De werkgever betaalde de werknemer een aantal jaren een vergoeding voor reiskosten woon-werkverkeer. De werkgever wijzigt deze regeling eenzijdig om deze in overeenstemming te brengen met de (minimum) CAO, onder aanbieding van een afbouwregeling. Er is geen eenzijdig wijzigingsbeding overeen gekomen. De kantonrechter is van oordeel dat de reiskostenregeling niet eenzijdig kan worden gewijzigd, omdat daarvoor onvoldoende grond is.

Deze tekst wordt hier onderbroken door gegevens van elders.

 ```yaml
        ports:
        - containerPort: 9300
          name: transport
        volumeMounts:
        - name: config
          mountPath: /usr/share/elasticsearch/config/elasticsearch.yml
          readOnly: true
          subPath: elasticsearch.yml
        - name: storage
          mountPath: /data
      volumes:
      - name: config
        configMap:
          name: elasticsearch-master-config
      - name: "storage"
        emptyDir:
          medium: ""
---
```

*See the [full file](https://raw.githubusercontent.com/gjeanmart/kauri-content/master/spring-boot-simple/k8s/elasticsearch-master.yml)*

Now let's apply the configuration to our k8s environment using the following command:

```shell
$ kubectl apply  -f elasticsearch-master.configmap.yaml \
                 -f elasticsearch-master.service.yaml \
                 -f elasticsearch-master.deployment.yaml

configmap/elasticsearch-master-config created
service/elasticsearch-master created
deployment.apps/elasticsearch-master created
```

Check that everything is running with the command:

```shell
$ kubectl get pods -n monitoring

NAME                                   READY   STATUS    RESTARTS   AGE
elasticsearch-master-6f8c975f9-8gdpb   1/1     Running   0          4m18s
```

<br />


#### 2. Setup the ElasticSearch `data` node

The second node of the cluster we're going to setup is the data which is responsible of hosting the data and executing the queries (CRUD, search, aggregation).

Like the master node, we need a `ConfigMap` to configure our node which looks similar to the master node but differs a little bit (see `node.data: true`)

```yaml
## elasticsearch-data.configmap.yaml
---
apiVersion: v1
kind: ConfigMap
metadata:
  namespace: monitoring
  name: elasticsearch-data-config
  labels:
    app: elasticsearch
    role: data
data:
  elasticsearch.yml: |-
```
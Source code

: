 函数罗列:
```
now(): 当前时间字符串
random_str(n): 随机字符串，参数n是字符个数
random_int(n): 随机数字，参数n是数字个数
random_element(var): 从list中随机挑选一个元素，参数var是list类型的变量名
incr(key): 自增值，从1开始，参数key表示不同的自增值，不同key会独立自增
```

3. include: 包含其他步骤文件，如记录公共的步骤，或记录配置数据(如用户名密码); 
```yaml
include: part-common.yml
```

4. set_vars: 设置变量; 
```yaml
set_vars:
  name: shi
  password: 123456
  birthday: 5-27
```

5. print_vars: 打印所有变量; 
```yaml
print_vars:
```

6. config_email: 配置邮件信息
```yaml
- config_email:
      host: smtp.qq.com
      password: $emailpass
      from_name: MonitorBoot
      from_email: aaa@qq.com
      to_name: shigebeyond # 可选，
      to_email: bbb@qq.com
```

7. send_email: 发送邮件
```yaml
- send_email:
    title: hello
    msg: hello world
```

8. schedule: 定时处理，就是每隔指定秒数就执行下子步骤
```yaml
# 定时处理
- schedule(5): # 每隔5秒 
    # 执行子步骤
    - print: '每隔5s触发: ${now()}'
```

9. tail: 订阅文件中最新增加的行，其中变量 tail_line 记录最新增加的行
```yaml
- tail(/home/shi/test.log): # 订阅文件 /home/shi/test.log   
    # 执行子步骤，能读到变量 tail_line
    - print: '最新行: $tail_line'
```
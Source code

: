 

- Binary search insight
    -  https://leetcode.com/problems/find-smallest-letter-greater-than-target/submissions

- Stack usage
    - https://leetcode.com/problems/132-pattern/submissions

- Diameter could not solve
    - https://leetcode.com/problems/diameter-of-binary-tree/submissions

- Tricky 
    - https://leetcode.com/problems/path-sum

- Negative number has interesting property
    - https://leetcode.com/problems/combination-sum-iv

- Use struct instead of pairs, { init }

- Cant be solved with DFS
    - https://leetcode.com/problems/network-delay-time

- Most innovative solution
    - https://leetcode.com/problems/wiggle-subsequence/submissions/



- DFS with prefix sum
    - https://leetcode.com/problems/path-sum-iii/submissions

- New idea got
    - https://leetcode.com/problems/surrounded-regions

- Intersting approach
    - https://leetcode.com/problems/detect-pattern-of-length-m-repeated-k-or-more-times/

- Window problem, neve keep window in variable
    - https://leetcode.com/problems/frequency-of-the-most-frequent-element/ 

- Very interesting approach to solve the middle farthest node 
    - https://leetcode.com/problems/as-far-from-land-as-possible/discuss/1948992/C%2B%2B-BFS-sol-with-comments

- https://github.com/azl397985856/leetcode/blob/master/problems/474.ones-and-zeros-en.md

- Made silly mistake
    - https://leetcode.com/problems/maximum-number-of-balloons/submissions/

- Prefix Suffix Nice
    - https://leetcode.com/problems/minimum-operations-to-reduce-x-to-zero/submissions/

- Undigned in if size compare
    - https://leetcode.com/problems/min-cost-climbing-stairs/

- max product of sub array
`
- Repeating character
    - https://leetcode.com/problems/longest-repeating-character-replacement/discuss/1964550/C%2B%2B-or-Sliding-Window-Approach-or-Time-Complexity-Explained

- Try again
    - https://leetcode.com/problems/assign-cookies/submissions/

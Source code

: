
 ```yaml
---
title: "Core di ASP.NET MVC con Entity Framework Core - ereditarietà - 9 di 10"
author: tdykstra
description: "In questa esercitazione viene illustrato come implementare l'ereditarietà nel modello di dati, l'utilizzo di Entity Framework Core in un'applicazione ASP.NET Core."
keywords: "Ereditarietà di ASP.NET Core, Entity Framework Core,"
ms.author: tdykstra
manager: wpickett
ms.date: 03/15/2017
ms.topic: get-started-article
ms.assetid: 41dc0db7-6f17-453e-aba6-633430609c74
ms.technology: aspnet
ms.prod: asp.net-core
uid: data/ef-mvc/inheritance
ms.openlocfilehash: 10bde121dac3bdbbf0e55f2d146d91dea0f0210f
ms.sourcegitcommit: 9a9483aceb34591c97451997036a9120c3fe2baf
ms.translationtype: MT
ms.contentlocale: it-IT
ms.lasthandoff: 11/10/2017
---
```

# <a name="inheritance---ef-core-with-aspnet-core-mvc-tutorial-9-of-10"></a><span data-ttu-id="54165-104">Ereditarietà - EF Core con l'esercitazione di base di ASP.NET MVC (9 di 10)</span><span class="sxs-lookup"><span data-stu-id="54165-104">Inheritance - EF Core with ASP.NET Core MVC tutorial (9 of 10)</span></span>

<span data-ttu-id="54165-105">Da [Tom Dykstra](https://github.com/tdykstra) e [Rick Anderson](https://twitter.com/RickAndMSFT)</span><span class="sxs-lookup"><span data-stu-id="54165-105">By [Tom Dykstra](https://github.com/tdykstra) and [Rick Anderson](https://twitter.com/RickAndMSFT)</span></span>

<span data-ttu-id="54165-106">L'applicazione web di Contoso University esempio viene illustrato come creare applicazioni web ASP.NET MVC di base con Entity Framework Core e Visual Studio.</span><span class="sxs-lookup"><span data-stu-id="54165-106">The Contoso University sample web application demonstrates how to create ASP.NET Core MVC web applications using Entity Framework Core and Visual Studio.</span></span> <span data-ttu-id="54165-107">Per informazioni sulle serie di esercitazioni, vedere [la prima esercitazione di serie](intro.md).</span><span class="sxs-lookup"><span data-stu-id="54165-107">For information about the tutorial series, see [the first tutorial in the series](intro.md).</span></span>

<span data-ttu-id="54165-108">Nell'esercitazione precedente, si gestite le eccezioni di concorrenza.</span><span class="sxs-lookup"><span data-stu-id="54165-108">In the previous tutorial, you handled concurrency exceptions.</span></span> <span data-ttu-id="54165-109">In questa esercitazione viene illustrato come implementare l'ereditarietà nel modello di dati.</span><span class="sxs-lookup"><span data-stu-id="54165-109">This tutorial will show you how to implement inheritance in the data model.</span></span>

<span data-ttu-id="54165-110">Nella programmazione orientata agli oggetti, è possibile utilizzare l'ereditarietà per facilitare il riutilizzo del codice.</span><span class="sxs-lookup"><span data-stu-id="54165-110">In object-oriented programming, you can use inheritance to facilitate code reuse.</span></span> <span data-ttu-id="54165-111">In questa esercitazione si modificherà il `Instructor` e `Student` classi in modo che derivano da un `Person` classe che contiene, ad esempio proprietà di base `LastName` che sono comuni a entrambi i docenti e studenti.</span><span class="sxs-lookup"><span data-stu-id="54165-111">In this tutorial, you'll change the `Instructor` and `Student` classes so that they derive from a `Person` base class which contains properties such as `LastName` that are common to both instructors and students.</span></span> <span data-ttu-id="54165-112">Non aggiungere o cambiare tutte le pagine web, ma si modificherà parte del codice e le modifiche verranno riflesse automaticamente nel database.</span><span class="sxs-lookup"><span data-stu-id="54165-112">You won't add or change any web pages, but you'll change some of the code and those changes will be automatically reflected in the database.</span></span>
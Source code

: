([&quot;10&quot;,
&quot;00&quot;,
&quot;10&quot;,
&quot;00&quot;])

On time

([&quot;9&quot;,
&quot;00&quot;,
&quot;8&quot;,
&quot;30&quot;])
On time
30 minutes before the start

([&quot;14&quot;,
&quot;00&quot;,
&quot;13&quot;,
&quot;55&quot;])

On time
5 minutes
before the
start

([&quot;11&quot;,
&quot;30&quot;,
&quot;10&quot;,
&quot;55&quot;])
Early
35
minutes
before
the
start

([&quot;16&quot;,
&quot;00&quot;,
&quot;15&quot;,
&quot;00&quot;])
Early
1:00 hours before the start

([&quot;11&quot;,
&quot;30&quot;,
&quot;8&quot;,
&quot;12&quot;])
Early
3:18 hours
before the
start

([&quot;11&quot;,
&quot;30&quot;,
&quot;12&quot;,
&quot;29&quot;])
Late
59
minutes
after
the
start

Het aanpassen aan de minimum CAO-norm is geen reden voor eenzijdige wijziging als bedoeld in het Taxi Hofman-arrest. Ook van de gestelde ongelijke beloning tussen werknemers is niet voldoende gesteld. Daargelaten dat indien dit aspect aannemelijk gemaakt zou zijn, dit nog niet tot ongelijke behandeling hoeft te leiden (HR 30 januari 2004, JAR 2004, 68). Het beroep van werkgever op 6:248 BW wordt afgewezen omdat onvoldoende is gesteld waarin onverkorte instandhouding tot onaanvaardbaarheid zou leiden. De rol van de vakbond, die eerst instemt met de (collectieve) wijziging en vervolgens de werknemer bijstaat in de procedure doet daar niet aan af.